* Problem to solve *
The answer must be an exact copy of every entry, with no pictures in it.

Source texts of formatted documents
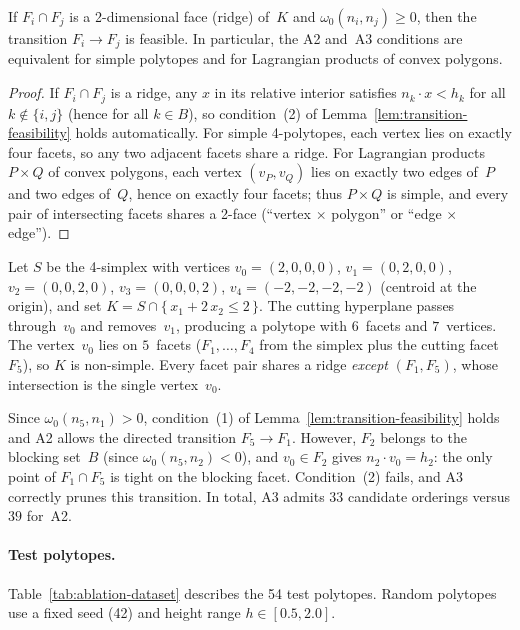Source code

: \begin{corollary}
\label{cor:ridge-sufficiency}
If\/ $F_i \cap F_j$ is a 2-dimensional face (ridge) of~$K$
and $\omega_0(n_i, n_j) \ge 0$, then the transition $F_i \to F_j$
is feasible.
In particular, the A2 and~A3 conditions are equivalent
for simple polytopes and for Lagrangian products of convex polygons.
\end{corollary}

\begin{proof}
If $F_i \cap F_j$ is a ridge, any $x$ in its relative interior satisfies
$n_k \cdot x < h_k$ for all $k \notin \{i,j\}$ (hence for all $k \in B$),
so condition~(2) of Lemma~\ref{lem:transition-feasibility} holds
automatically.
For simple 4-polytopes, each vertex lies on exactly four facets,
so any two adjacent facets share a ridge.
For Lagrangian products $P \times Q$ of convex polygons,
each vertex $(v_P, v_Q)$ lies on exactly two edges of~$P$
and two edges of~$Q$, hence on exactly four facets;
thus $P \times Q$ is simple, and every pair of intersecting facets
shares a 2-face (``vertex $\times$ polygon'' or ``edge $\times$ edge'').
\end{proof}

\begin{example}
\label{ex:a3-prunes}
Let $S$ be the 4-simplex with vertices
$v_0 = (2,0,0,0)$,\; $v_1 = (0,2,0,0)$,\; $v_2 = (0,0,2,0)$,\;
$v_3 = (0,0,0,2)$,\; $v_4 = (-2,-2,-2,-2)$
(centroid at the origin), and set
$K = S \cap \{\, x_1 + 2\, x_2 \le 2 \,\}$.
The cutting hyperplane passes through~$v_0$ and removes~$v_1$,
producing a polytope with $6$~facets and $7$~vertices.
The vertex~$v_0$ lies on $5$~facets ($F_1,\ldots,F_4$ from the simplex
plus the cutting facet~$F_5$), so $K$ is non-simple.
Every facet pair shares a ridge \emph{except} $(F_1, F_5)$,
whose intersection is the single vertex~$v_0$.

Since $\omega_0(n_5, n_1) > 0$, condition~(1) of
Lemma~\ref{lem:transition-feasibility} holds and A2 allows
the directed transition $F_5 \to F_1$.
However, $F_2$ belongs to the blocking set~$B$
(since $\omega_0(n_5, n_2) < 0$), and $v_0 \in F_2$
gives $n_2 \cdot v_0 = h_2$:
the only point of $F_1 \cap F_5$ is tight on the blocking facet.
Condition~(2) fails, and A3 correctly prunes this transition.
In total, A3 admits $33$ candidate orderings versus $39$ for~A2.
\end{example}

\paragraph{Test polytopes.}
Table~\ref{tab:ablation-dataset} describes the 54 test polytopes.
Random polytopes use a fixed seed (42) and height range $h \in [0.5, 2.0]$.

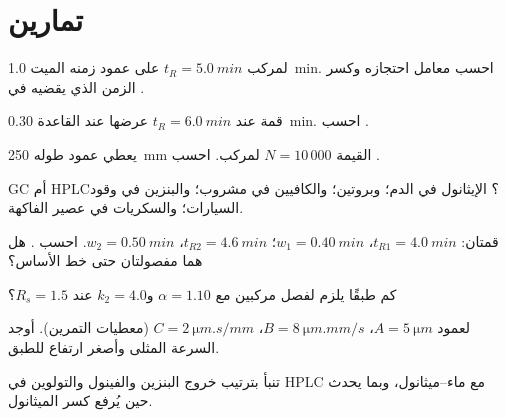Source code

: \section{تمارين}

\begin{exercise}[$\star$]\label{exo:b2:chromatography:1}
لمركب $t_R = \qty{5.0}{min}$ على عمود زمنه الميت \qty{1.0}{min}. احسب
معامل احتجازه وكسر الزمن الذي يقضيه في .
\end{exercise}

\begin{exercise}[$\star$]\label{exo:b2:chromatography:2}
قمة عند $t_R = \qty{6.0}{min}$ عرضها عند القاعدة \qty{0.30}{min}. احسب .
\end{exercise}

\begin{exercise}[$\star$]\label{exo:b2:chromatography:3}
يعطي عمود طوله \qty{250}{mm} القيمة $N = 10\,000$ لمركب. احسب .
\end{exercise}

\begin{exercise}[$\star$]\label{exo:b2:chromatography:4}
GC أم HPLC؟ الإيثانول في الدم؛ وبروتين؛ والكافيين في مشروب؛ والبنزين في وقود السيارات؛ والسكريات في عصير الفاكهة.
\end{exercise}

\begin{exercise}[$\star\star$]\label{exo:b2:chromatography:5}
قمتان: $t_{R1} = \qty{4.0}{min}$، $w_1 = \qty{0.40}{min}$؛ $t_{R2} = \qty{4.6}{min}$، $w_2 =
\qty{0.50}{min}$. احسب . هل هما مفصولتان حتى خط الأساس؟
\end{exercise}

\begin{exercise}[$\star\star$]\label{exo:b2:chromatography:6}
كم طبقًا يلزم لفصل مركبين مع $\alpha = 1.10$ و$k_2 = 4.0$ عند
$R_s = 1.5$؟
\end{exercise}

\begin{exercise}[$\star\star$]\label{exo:b2:chromatography:7}
لعمود $A = \qty{5}{\micro m}$، $B = \qty{8}{\micro m.mm/s}$، $C = \qty{2}{\micro m.s/mm}$
(معطيات التمرين). أوجد السرعة المثلى وأصغر ارتفاع للطبق.
\end{exercise}

\begin{exercise}[$\star\star$]\label{exo:b2:chromatography:8}
تنبأ بترتيب خروج البنزين والفينول والتولوين في HPLC  مع 
ماء--ميثانول، وبما يحدث حين يُرفع كسر الميثانول.
\end{exercise}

* Answer for this exercise *
Source code

: \begin{corollary}
\label{cor:ridge-sufficiency}
If\/ $F_i \cap F_j$ is a 2-dimensional face (ridge) of~$K$
and $\omega_0(n_i, n_j) \ge 0$, then the transition $F_i \to F_j$
is feasible.
In particular, the A2 and~A3 conditions are equivalent
for simple polytopes and for Lagrangian products of convex polygons.
\end{corollary}

\begin{proof}
If $F_i \cap F_j$ is a ridge, any $x$ in its relative interior satisfies
$n_k \cdot x < h_k$ for all $k \notin \{i,j\}$ (hence for all $k \in B$),
so condition~(2) of Lemma~\ref{lem:transition-feasibility} holds
automatically.
For simple 4-polytopes, each vertex lies on exactly four facets,
so any two adjacent facets share a ridge.
For Lagrangian products $P \times Q$ of convex polygons,
each vertex $(v_P, v_Q)$ lies on exactly two edges of~$P$
and two edges of~$Q$, hence on exactly four facets;
thus $P \times Q$ is simple, and every pair of intersecting facets
shares a 2-face (``vertex $\times$ polygon'' or ``edge $\times$ edge'').
\end{proof}

\begin{example}
\label{ex:a3-prunes}
Let $S$ be the 4-simplex with vertices
$v_0 = (2,0,0,0)$,\; $v_1 = (0,2,0,0)$,\; $v_2 = (0,0,2,0)$,\;
$v_3 = (0,0,0,2)$,\; $v_4 = (-2,-2,-2,-2)$
(centroid at the origin), and set
$K = S \cap \{\, x_1 + 2\, x_2 \le 2 \,\}$.
The cutting hyperplane passes through~$v_0$ and removes~$v_1$,
producing a polytope with $6$~facets and $7$~vertices.
The vertex~$v_0$ lies on $5$~facets ($F_1,\ldots,F_4$ from the simplex
plus the cutting facet~$F_5$), so $K$ is non-simple.
Every facet pair shares a ridge \emph{except} $(F_1, F_5)$,
whose intersection is the single vertex~$v_0$.

Since $\omega_0(n_5, n_1) > 0$, condition~(1) of
Lemma~\ref{lem:transition-feasibility} holds and A2 allows
the directed transition $F_5 \to F_1$.
However, $F_2$ belongs to the blocking set~$B$
(since $\omega_0(n_5, n_2) < 0$), and $v_0 \in F_2$
gives $n_2 \cdot v_0 = h_2$:
the only point of $F_1 \cap F_5$ is tight on the blocking facet.
Condition~(2) fails, and A3 correctly prunes this transition.
In total, A3 admits $33$ candidate orderings versus $39$ for~A2.
\end{example}

\paragraph{Test polytopes.}
Table~\ref{tab:ablation-dataset} describes the 54 test polytopes.
Random polytopes use a fixed seed (42) and height range $h \in [0.5, 2.0]$.

Source code

: \section{تمارين}

\begin{exercise}[$\star$]\label{exo:b2:chromatography:1}
لمركب $t_R = \qty{5.0}{min}$ على عمود زمنه الميت \qty{1.0}{min}. احسب
معامل احتجازه وكسر الزمن الذي يقضيه في .
\end{exercise}

\begin{exercise}[$\star$]\label{exo:b2:chromatography:2}
قمة عند $t_R = \qty{6.0}{min}$ عرضها عند القاعدة \qty{0.30}{min}. احسب .
\end{exercise}

\begin{exercise}[$\star$]\label{exo:b2:chromatography:3}
يعطي عمود طوله \qty{250}{mm} القيمة $N = 10\,000$ لمركب. احسب .
\end{exercise}

\begin{exercise}[$\star$]\label{exo:b2:chromatography:4}
GC أم HPLC؟ الإيثانول في الدم؛ وبروتين؛ والكافيين في مشروب؛ والبنزين في وقود السيارات؛ والسكريات في عصير الفاكهة.
\end{exercise}

\begin{exercise}[$\star\star$]\label{exo:b2:chromatography:5}
قمتان: $t_{R1} = \qty{4.0}{min}$، $w_1 = \qty{0.40}{min}$؛ $t_{R2} = \qty{4.6}{min}$، $w_2 =
\qty{0.50}{min}$. احسب . هل هما مفصولتان حتى خط الأساس؟
\end{exercise}

\begin{exercise}[$\star\star$]\label{exo:b2:chromatography:6}
كم طبقًا يلزم لفصل مركبين مع $\alpha = 1.10$ و$k_2 = 4.0$ عند
$R_s = 1.5$؟
\end{exercise}

\begin{exercise}[$\star\star$]\label{exo:b2:chromatography:7}
لعمود $A = \qty{5}{\micro m}$، $B = \qty{8}{\micro m.mm/s}$، $C = \qty{2}{\micro m.s/mm}$
(معطيات التمرين). أوجد السرعة المثلى وأصغر ارتفاع للطبق.
\end{exercise}

\begin{exercise}[$\star\star$]\label{exo:b2:chromatography:8}
تنبأ بترتيب خروج البنزين والفينول والتولوين في HPLC  مع 
ماء--ميثانول، وبما يحدث حين يُرفع كسر الميثانول.
\end{exercise}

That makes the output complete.